That video-card would be great if you were using it as mainly a work-station rendering side of things etc. But AMD:

http://www.hwcompare.com/14638/geforce-gtx-770-vs-radeon-hd-7850/

Doesn't have the real-time power you need.

Simply put HyperTransport is a bus-communication method that does not use the FSB and share bandwidth with the FSB to communicate with the Memory instead it's a direct communication point to point serial communication to the Bridge (Main bridge) which is where the South side and North-side bridge exist. It's recent revision supports 2.6Ghz. (It potentially might make a difference) due to the smaller L1 cache a HT does 16 bit high speed serial communication full-duplex (both directions) so removing load from transfering large amounts of data to the L1 cache through the FSB may or may not release some stress.

This constant comparison about CPU's speed as an explanation for system performance is excessively simple, as CPU's when comparing an intel to AMD is silly they use both different internal architectures and they also use different sized caches. Noticable differences between intel CPU's and AMD are Shared instruction L1 and base instruction L1 16KB Instruction caches * 6 for the guys CPU above. 3 x 64 KB shared instruction caches L1 caches as a general rule a bigger L1 compared with L2 or L3 is better.

When you compare intel CPU's to AMD's Intel CPU's use approximately 14 Pipelines per 1 Hz cycle per instruction meaning in 1 cpu cycle an instruction goes through 14 breakdowns, an AMD on the other hand goes through 12 pipelines so in that sense an AMD can do 20% more operations compared to Intel. "Technically". Intel CPU's also use AVX ( Advanced Vector Extensions) and SSE for this you want a CPU that supports the newest versions. There is many details that factor into system performance and Synthetic benchmarks such as "Using an I7-4770k system with a high end video-card" to test FPS is also a type of Synthetic benchmark as the factors involved are both the system environment (components parts) and the software itself.

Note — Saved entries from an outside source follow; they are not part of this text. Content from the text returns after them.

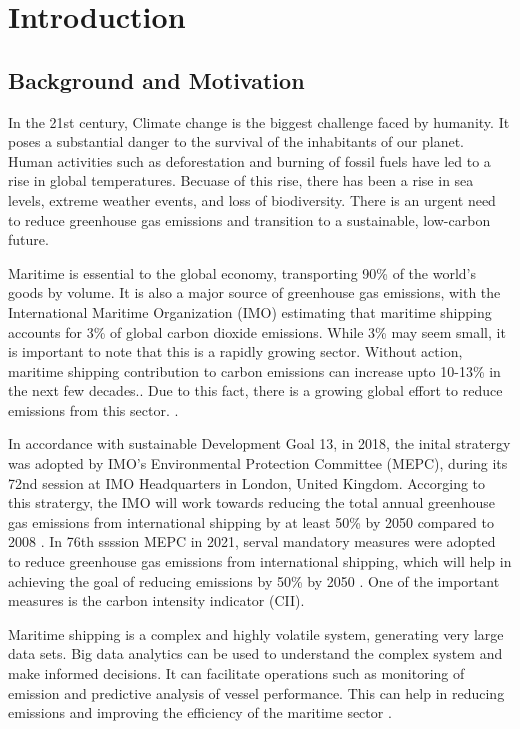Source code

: \chapter{Introduction}
\setcounter{page}{1}

\section{Background and Motivation}

In the 21st century, Climate change is the biggest challenge faced by humanity. It poses a substantial danger to the survival of the inhabitants of our planet.
Human activities such as deforestation and burning of fossil fuels have led to a rise in global temperatures.
Becuase of this rise, there has been a rise in sea levels, extreme weather events, and loss of biodiversity.
There is an urgent need to reduce greenhouse gas emissions and transition to a sustainable, low-carbon future.

Maritime is essential to the global economy, transporting 90\% of the world's goods by volume.
It is also a major source of greenhouse gas emissions, with the International Maritime Organization (IMO)
estimating that maritime shipping accounts for 3\% of global carbon dioxide emissions.
While 3\% may seem small, it is important to note that this is a rapidly growing sector.
Without action, maritime shipping contribution to carbon emissions can increase upto 10-13\% in the next few decades..
Due to this fact, there is a growing global effort to reduce emissions from this sector. \autocite{king_anthony_2022}.

In accordance with sustainable Development Goal 13, in 2018, the inital stratergy was adopted by IMO's Environmental Protection Committee (MEPC),
during its 72nd session at IMO Headquarters in London, United Kingdom. Accorging to this stratergy,
the IMO will work towards reducing the total annual greenhouse gas emissions from international shipping by at least 50\% by 2050 compared to 2008 \autocite{imo-2018}.
In 76th ssssion MEPC in 2021, serval mandatory measures were adopted to reduce greenhouse gas emissions from international shipping,
which will help in achieving the goal of reducing emissions by 50\% by 2050 \autocite{imo-2021}. One of the important measures is the carbon intensity indicator (CII).

Maritime shipping is a complex and highly volatile system, generating very large data sets.
Big data analytics can be used to understand the complex system and make informed decisions.
It can facilitate operations such as monitoring of emission and predictive analysis of vessel performance.
This can help in reducing emissions and improving the efficiency of the maritime sector \autocite{ZAMAN2017537}.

Simply put OC'ing is not as clear cut as you may think in improving performance you need to analyse your system appropriately and upgrade where you see bottlenecks occurring.

There is certain details that need to be known to analyse your performance issues:

Motherboard type and brand:

View Distance (Overall)

Preferred View distance: (Object render)

Which option causes the largest performance hit:

Textures?:

Anti-aliasing?:

HDR (High Dynamic Range)?:

Geometry Count and Vertice?:

Shadows?:

Ambient Occlusion?(This is basically a mathematical method to approximate the location and ray-scattering of light and will destroy your frames):

Dynamic Lights?:

Particle Effects?:

PIP(Picture in Picture a hidden camera placed on the side of vehicles and in screens)?:

Cloud Quality?:

Terrain Quality?:

Change each of these values independently and monitor CPU / GPU usage of a specific time and note the FPS hit of each option.

Edited by Polymath820
Additional.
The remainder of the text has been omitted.